Monday, November 23, 2020

Beethoven 250: Lieder

As I explained in the January 24, 2020 post, I purchased the Naxos collection of Beethoven's complete works (90 CDs), which I plan to listen to this year, leading up to Beethoven's 250th birthday on December 16. 

Picking up where I left off in my October 20 post, I listened to the remaining CDs of the set, most of which are Beethoven’s Lieder. Would you have guessed that Beethoven was quite the songwriter? He wrote many songs!  

CD 78 

Irish Songs (WoO 152, 1810-13)

79 

Irish Songs (WoO 152, 1810-15)

80 

Irish Songs (WoO 154, 1810-15); Welsh Songs (WoO 155, 1810-15)

81 

Scottish Songs (WoO 156, 1810-12)

82 

4 English Songs (WoO 157, 1816/19); 29 Songs of Various Nationality (WoO 158, 1816-20) 

83 

25 Scottish Songs (Op. 108, 1810-20) 

84 

More Irish, Welsh, Scottish Songs, and songs of various nationalities 

85-88 

Lieder, Vol. 1-4

Here are the liner notes to a another collection of Beethoven’s complete songs. http://www.beethovenlieder.de/en/About-Beethovens-Lieder.php The author there writes: “ …. whilst for Schubert, Schumann, Brahms and Wolf the composition of Lieder and songs was central to their work, Beethoven turned to Lied composition regularly but with less intensity than his successors.”

The author continues, “Anyone listening to his Lieder and songs in combination will realise that this rich bouquet of influential works, occasional compositions, love songs, humorous songs and serious pieces with religious or philosophical texts can offer music lovers an extraordinary amount of pleasure. Beethoven's Lied universe contains an abundance of musical beauties, and through their texts he offers today's listeners a variety of insights into the intellectual, imaginative and emotional world of the late 18th and early 19th century.” 

Read that whole essay for a good overview of Beethoven’s Lieder.

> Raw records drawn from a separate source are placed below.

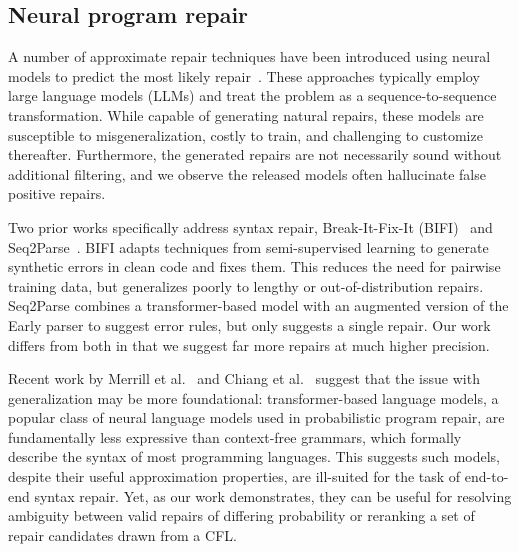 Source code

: \documentclass[sigplan,review,acmsmall,nonacm,screen,anonymous]{acmart}\settopmatter{printfolios=false,printccs=false,printacmref=false}
\begin{document}

\subsection{Neural program repair}

A number of approximate repair techniques have been introduced using neural models to predict the most likely repair~\cite{allamanis2021self, chirkova2021empirical, drain2021generating}. These approaches typically employ large language models (LLMs) and treat the problem as a sequence-to-sequence transformation. While capable of generating natural repairs, these models are susceptible to misgeneralization, costly to train, and challenging to customize thereafter. Furthermore, the generated repairs are not necessarily sound without additional filtering, and we observe the released models often hallucinate false positive repairs.

Two prior works specifically address syntax repair, Break-It-Fix-It (BIFI)~\cite{yasunaga2021break} and Seq2Parse~\cite{sakkas2022seq2parse}. BIFI adapts techniques from semi-supervised learning to generate synthetic errors in clean code and fixes them. This reduces the need for pairwise training data, but generalizes poorly to lengthy or out-of-distribution repairs. Seq2Parse combines a transformer-based model with an augmented version of the Early parser to suggest error rules, but only suggests a single repair. Our work differs from both in that we suggest far more repairs at much higher precision.

Recent work by Merrill et al.~\cite{merrill2022saturated} and Chiang et al.~\cite{chiang2023tighter} suggest that the issue with generalization may be more foundational: transformer-based language models, a popular class of neural language models used in probabilistic program repair, are fundamentally less expressive than context-free grammars, which formally describe the syntax of most programming languages. This suggests such models, despite their useful approximation properties, are ill-suited for the task of end-to-end syntax repair. Yet, as our work demonstrates, they can be useful for resolving ambiguity between valid repairs of differing probability or reranking a set of repair candidates drawn from a CFL.
\end{document}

The author adds, “An die ferne Geliebte (To the distant beloved) op. 98 is incontestably not only Beethoven's longest Lied composition but also the most significant, and for the performers the most demanding. Composed in April 1816 and highly esteemed even during the 19th century, it is considered the crowning glory of Beethoven's Lied output.” 

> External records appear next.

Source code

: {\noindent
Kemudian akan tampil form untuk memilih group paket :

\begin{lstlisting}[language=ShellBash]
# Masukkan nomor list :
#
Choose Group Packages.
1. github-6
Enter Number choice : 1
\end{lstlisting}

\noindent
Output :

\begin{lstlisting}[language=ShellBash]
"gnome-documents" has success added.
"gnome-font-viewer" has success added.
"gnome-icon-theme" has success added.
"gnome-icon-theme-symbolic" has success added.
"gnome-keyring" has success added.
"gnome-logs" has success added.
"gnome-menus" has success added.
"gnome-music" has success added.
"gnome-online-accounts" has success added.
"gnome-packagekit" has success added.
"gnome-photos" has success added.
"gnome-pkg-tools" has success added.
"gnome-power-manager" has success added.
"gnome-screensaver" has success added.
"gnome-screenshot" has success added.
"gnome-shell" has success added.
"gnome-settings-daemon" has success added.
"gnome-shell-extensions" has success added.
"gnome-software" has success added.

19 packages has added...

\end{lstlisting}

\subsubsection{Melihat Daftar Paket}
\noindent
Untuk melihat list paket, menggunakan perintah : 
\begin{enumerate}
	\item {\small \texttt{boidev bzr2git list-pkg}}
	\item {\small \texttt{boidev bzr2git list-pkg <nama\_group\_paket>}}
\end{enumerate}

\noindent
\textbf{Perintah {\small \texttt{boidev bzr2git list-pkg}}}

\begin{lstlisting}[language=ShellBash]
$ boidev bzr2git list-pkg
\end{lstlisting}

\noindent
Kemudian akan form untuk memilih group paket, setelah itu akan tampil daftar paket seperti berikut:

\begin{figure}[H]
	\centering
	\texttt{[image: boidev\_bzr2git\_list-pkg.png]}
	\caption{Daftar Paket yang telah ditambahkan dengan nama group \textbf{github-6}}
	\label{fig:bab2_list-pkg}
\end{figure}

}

Here is another essay that I found concerning his songs: https://www.classicstoday.com/review/review-9295/ 

Like so much else on this set, I’ll have to return to the songs again in the future. This time listening to the 90 CDs on this set, I did go back to the 1808 “Choral Fantasy,” the theme of which I’ve always loved! We heard it performed by the Cleveland Orchestral at Blossom Music Center during the ‘00s. 

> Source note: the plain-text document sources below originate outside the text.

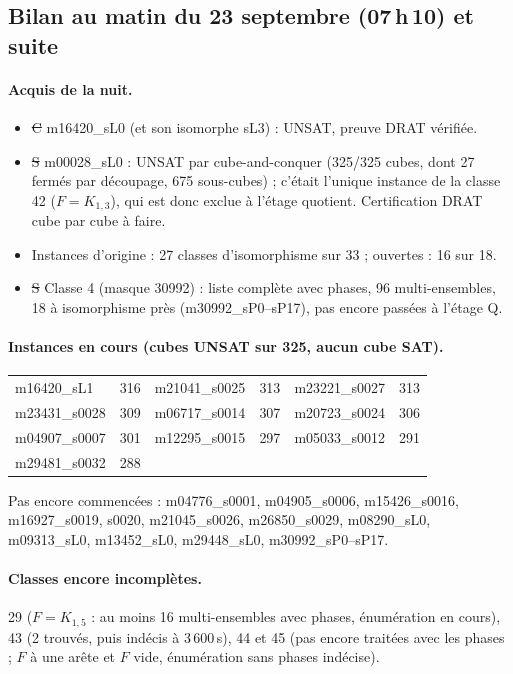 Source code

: \subsection{Bilan au matin du 23 septembre (07\,h\,10) et suite}
\paragraph{Acquis de la nuit.}
\begin{itemize}[nosep]
\item \st{C} m16420\_sL0 (et son isomorphe sL3) : UNSAT, preuve DRAT vérifiée.
\item \st{S} m00028\_sL0 : UNSAT par cube-and-conquer (325/325 cubes, dont 27 fermés par découpage, 675 sous-cubes) ; c'était l'unique instance de la
classe 42 ($F=K_{1,3}$), qui est donc exclue à l'étage quotient. Certification DRAT cube par cube à faire.
\item Instances d'origine : 27 classes d'isomorphisme sur 33 ; ouvertes : 16 sur 18.
\item \st{S} Classe 4 (masque 30992) : liste complète avec phases, 96 multi-ensembles, 18 à isomorphisme près (m30992\_sP0--sP17), pas encore passées à l'étage Q.
\end{itemize}
\paragraph{Instances en cours (cubes UNSAT sur 325, aucun cube SAT).}
\begin{center}\begin{tabular}{lr|lr|lr}
m16420\_sL1 & 316 & m21041\_s0025 & 313 & m23221\_s0027 & 313\\
m23431\_s0028 & 309 & m06717\_s0014 & 307 & m20723\_s0024 & 306\\
m04907\_s0007 & 301 & m12295\_s0015 & 297 & m05033\_s0012 & 291\\
m29481\_s0032 & 288 & & & &
\end{tabular}\end{center}
Pas encore commencées : m04776\_s0001, m04905\_s0006, m15426\_s0016, m16927\_s0019, s0020, m21045\_s0026, m26850\_s0029, m08290\_sL0, m09313\_sL0,
m13452\_sL0, m29448\_sL0, m30992\_sP0--sP17.
\paragraph{Classes encore incomplètes.} 29 ($F=K_{1,5}$ : au moins 16 multi-ensembles avec phases, énumération en cours), 43 (2 trouvés, puis
indécis à 3\,600\,s), 44 et 45 (pas encore traitées avec les phases ; $F$ à une arête et $F$ vide, énumération sans phases indécise).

I also went back to listen to the “Missa Solemnis.” My first record of this piece was conducted by Kurt Masur, the Gewandhausorchester Leipzig, on a Eurodisc set that I purchased in the early 1980s. This author of this essay---https://coloradosymphony.org/Blog/the-greatest-piece-never-heard-why-beethovens-missa-solemnis-is-a-hidden-gem--comments that the Missa is a “hidden gem” that can be considered a companion piece to the Ninth Symphony but is much more seldom performed.